MIA (Day 171, Year 3)

If you are a dedicated Yoke-ster (I just made this term up! I love it! Someone make shirts!) you may have noticed that I've skipped some Yoke days here and there. The first time I skipped two days was when I was in the throes of an argument with my husband (we are great; but marriage is hard sometimes) and also preparing to send my daughter off to rowing nationals in Florida. I was overwhelmed and I just couldn't do it. 

I thought I'd feel guilty or like a failure; but instead I felt refreshed and empowered. I kept skipping. I just skipped three days over this past weekend. These mental health MIA writing days have lessened my stress, just a little bit, and freed up my writing muscles for all the graduate school work due each week. 

There is a lot of work for school and all of it is writing (which makes sense since it is a writing program). 

Anyway, I decided going forward that I have permission to write nearly everyday and that is good enough. 

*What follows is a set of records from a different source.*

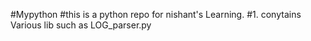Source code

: #Mypython
#this is a python repo for nishant's Learning.
#1. conytains Various lib such as LOG_parser.py

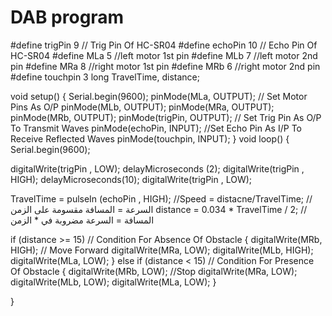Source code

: # DAB program

#define trigPin 9           // Trig Pin Of HC-SR04
#define echoPin 10      // Echo Pin Of HC-SR04
#define MLa 5                   //left motor 1st pin
#define MLb 7                  //left motor 2nd pin
#define MRa 8               //right motor 1st pin
#define MRb 6               //right motor 2nd pin
#define touchpin 3
long TravelTime, distance;

void setup() {
  Serial.begin(9600);
  pinMode(MLa, OUTPUT);     // Set Motor Pins As O/P
  pinMode(MLb, OUTPUT);
  pinMode(MRa, OUTPUT);
  pinMode(MRb, OUTPUT);
  pinMode(trigPin, OUTPUT);       // Set Trig Pin As O/P To Transmit Waves
  pinMode(echoPin, INPUT);        //Set Echo Pin As I/P To Receive Reflected Waves
  pinMode(touchpin, INPUT);
}
void loop()
{
  Serial.begin(9600);

 digitalWrite(trigPin , LOW);
  delayMicroseconds (2);
  digitalWrite(trigPin , HIGH);
  delayMicroseconds(10);
  digitalWrite(trigPin , LOW);

  TravelTime = pulseIn (echoPin , HIGH);
  //Speed = distacne/TravelTime;        //السرعة  = المسافة مقسومة على الزمن
  distance = 0.034 * TravelTime / 2;     // المسافة = السرعة مضروبة في * الزمن
 
  if (distance >= 15)               // Condition For Absence Of Obstacle
  {
    digitalWrite(MRb, HIGH);       // Move Forward
    digitalWrite(MRa, LOW);
    digitalWrite(MLb, HIGH);
    digitalWrite(MLa, LOW);
  }
  else if (distance < 15)          // Condition For Presence Of Obstacle
  {
    digitalWrite(MRb, LOW);     //Stop
    digitalWrite(MRa, LOW);
    digitalWrite(MLb, LOW);
    digitalWrite(MLa, LOW);
  }

}
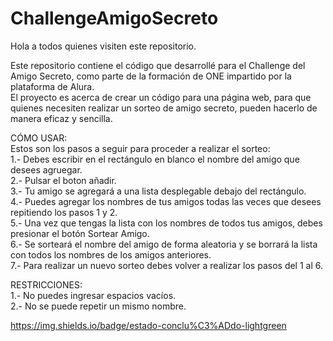 # ChallengeAmigoSecreto

Hola a todos quienes visiten este repositorio.<br>

Este repositorio contiene el código que desarrollé para el Challenge del Amigo Secreto, como parte de la formación de ONE impartido por la plataforma de Alura.<br>
El proyecto es acerca de crear un código para una página web, para que quienes necesiten realizar un sorteo de amigo secreto, pueden hacerlo de manera eficaz y sencilla.<br>

CÓMO USAR:<br>
Estos son los pasos a seguir para proceder a realizar el sorteo:<br>
1.- Debes escribir en el rectángulo en blanco el nombre del amigo que desees agruegar.<br>
2.- Pulsar el boton añadir.<br>
3.- Tu amigo se agregará a una lista desplegable debajo del rectángulo.<br>
4.- Puedes agregar los nombres de tus amigos todas las veces que desees repitiendo los pasos 1 y 2.<br>
5.- Una vez que tengas la lista con los nombres de todos tus amigos, debes presionar el botón Sortear Amigo.<br>
6.- Se sorteará el nombre del amigo de forma aleatoria y se borrará la lista con todos los nombres de los amigos anteriores.<br>
7.- Para realizar un nuevo sorteo debes volver a realizar los pasos del 1 al 6.

RESTRICCIONES:<br>
1.- No puedes ingresar espacios vacíos.<br>
2.- No se puede repetir un mismo nombre.

https://img.shields.io/badge/estado-conclu%C3%ADdo-lightgreen
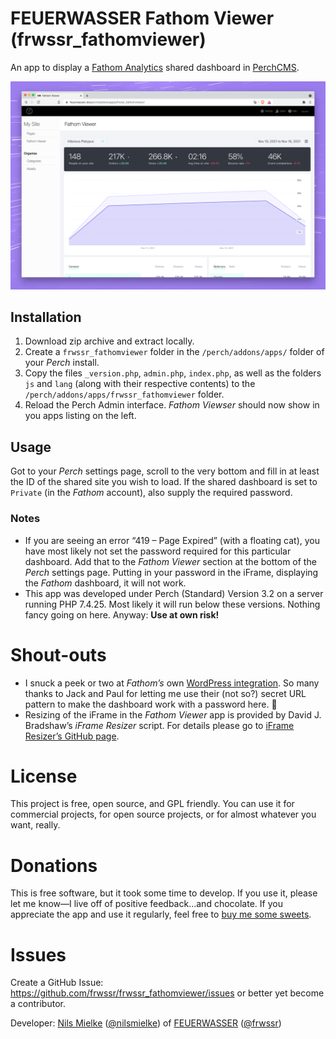 # FEUERWASSER Fathom Viewer (frwssr_fathomviewer)
An app to display a [Fathom Analytics](https://usefathom.com/) shared dashboard in [PerchCMS](https://grabaperch.com/).

![A screenshot of Fathom Viewer, displaying a shared dashboard demo in Perch.](frwssr_fathomviewer-thumb.png)

## Installation

1. Download zip archive and extract locally.
2. Create a `frwssr_fathomviewer` folder in the `/perch/addons/apps/` folder of your *Perch* install.
3. Copy the files `_version.php`, `admin.php`, `index.php`, as well as the folders `js` and `lang` (along with their respective contents) to the `/perch/addons/apps/frwssr_fathomviewer` folder.
4. Reload the Perch Admin interface. *Fathom Viewser* should now show in you apps listing on the left.

## Usage
Got to your *Perch* settings page, scroll to the very bottom and fill in at least the ID of the shared site you wish to load.
If the shared dashboard is set to `Private` (in the *Fathom* account), also supply the required password.

### Notes
- If you are seeing an error “419 – Page Expired” (with a floating cat), you have most likely not set the password required for this particular dashboard. Add that to the *Fathom Viewer* section at the bottom of the *Perch* settings page. Putting in your password in the iFrame, displaying the *Fathom* dashboard, it will not work.
- This app was developed under Perch (Standard) Version 3.2 on a server running PHP 7.4.25. Most likely it will run below these versions. Nothing fancy going on here.
Anyway: **Use at own risk!**

# Shout-outs
- I snuck a peek or two at *Fathom’s* own [WordPress integration](https://usefathom.com/docs/integrations/wordpress). So many thanks to Jack and Paul for letting me use their (not so?) secret URL pattern to make the dashboard work with a password here. 🙌
- Resizing of the iFrame in the *Fathom Viewer* app is provided by David J. Bradshaw’s *iFrame Resizer* script. For details please go to [iFrame Resizer’s GitHub page](https://github.com/davidjbradshaw/iframe-resizer).

# License
This project is free, open source, and GPL friendly. You can use it for commercial projects, for open source projects, or for almost whatever you want, really.

# Donations
This is free software, but it took some time to develop. If you use it, please let me know—I live off of positive feedback…and chocolate.
If you appreciate the app and use it regularly, feel free to [buy me some sweets](https://paypal.me/nlsmlk).

# Issues
Create a GitHub Issue: https://github.com/frwssr/frwssr_fathomviewer/issues or better yet become a contributor.

Developer: [Nils Mielke](mailto:nils.m@feuerwasser.de) ([@nilsmielke](https://twitter.com/nilsmielke)) of [FEUERWASSER](https://www.feuerwasser.de) ([@frwssr](https://twitter.com/frwssr))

I think there is a bigger life lesson in my new found "breaks" from daily writing. While it is important to commit and hold up your end of the baragin and be true to yourself and do what you say you will do and all that other stuff, it is also important to never feel ensalved to any of your responsibilities. It's easy to confuse the urgent deadlines with important things. 

And trust me: just because you feel like something is breathing down your back does not mean that their demand is important. Sometimes the important things seem less-urgent, like when your son needs to talk to you about his blister or your teenage daughter is finally in a good enough mood to laugh with you without glaring. Sometimes the important things are writing in this blog or instead watching Succession. 

Which brings up the question: how do you know what's important and what's merely urgent (like that email message asking for things you cannot put into words)? 

When I pause and really think about it, I can always see what's important. That pause and moment of discernment, allows me to put the non-important urgent aside and get on with the important. 

So, friends, I'll still be here, almost everyday. The other days I'll be somewhere important, like eating the best muffin ever poolside at a cheesy motel in Ocean City or laughing with my husband as we recap our days playing the parent version of zone defense.